A regex is usually said to match a string when it describes any substring of that string. If you want to be sure the regex describes the whole string, you need to add the start (^) and end ($) anchors:
/^.*x(\d+)\.(.*?)\.[A-Z]{3}.*$/
But in your case, you don't need to describe the whole string; if you get rid of the .* at either end, it will serve your just as well:
/x(\d+)\.(.*?)\.[A-Z]{3}/
I recommend you not get in the habit of "padding" regexes with .* at beginning and end. The leading .* in particular can change the behavior of the regex in unexpected ways. For example, it there were two places in the input string where x(\d+)\. could match, your "real" match would have started at the second one. Also, if it's not anchored with ^ or \A, a leading .* can make the whole regex much less efficient.
I said "usually" above because some tools do automatically "anchor" the match at the beginning (Python's match()) or at both ends (Java's matches()), but that's pretty rare. Most of the shells and command-line tools available on *nix systems define a regex match in the traditional way, but it's a good idea to say what tool(s) you're using, just in case.

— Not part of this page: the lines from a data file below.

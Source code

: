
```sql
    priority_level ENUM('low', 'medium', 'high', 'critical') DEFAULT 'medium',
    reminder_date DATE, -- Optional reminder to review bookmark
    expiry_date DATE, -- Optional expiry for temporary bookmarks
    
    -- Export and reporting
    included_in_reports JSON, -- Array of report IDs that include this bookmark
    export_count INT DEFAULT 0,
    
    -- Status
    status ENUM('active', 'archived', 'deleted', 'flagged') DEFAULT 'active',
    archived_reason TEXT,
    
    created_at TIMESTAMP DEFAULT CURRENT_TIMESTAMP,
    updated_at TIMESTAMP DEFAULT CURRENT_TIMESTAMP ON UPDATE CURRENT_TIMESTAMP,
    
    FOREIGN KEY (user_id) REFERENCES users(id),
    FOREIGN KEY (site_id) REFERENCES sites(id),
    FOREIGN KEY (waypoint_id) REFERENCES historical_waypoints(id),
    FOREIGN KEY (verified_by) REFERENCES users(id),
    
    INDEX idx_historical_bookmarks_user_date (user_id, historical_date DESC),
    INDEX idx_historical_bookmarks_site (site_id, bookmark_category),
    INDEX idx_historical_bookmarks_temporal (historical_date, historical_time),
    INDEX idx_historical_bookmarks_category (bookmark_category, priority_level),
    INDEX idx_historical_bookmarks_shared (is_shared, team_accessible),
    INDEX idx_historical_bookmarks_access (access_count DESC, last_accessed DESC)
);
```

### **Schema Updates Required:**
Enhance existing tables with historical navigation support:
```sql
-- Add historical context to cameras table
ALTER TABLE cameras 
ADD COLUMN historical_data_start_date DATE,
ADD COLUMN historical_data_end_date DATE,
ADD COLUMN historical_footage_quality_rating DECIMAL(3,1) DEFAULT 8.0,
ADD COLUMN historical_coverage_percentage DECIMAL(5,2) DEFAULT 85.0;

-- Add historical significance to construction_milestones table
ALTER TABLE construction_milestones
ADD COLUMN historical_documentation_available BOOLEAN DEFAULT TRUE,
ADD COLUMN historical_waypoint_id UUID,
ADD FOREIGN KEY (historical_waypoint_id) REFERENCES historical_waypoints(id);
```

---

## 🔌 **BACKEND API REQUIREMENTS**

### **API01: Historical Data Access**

Finally, a word or two about vocabulary. The parentheses in (\d+) cause the matched characters to be captured, not grouped. Many regex flavors also support non-capturing parentheses in the form (?:\d+), which are used for grouping only. Any text that is included in the overall match, whether it's captured or not, is said to have been consumed (not captured). The way you used the words "capture" and "group" in your question is guaranteed to cause maximum confusion in anyone who assumes you know what you're talking about. :D
If you haven't read it yet, check out this excellent tutorial.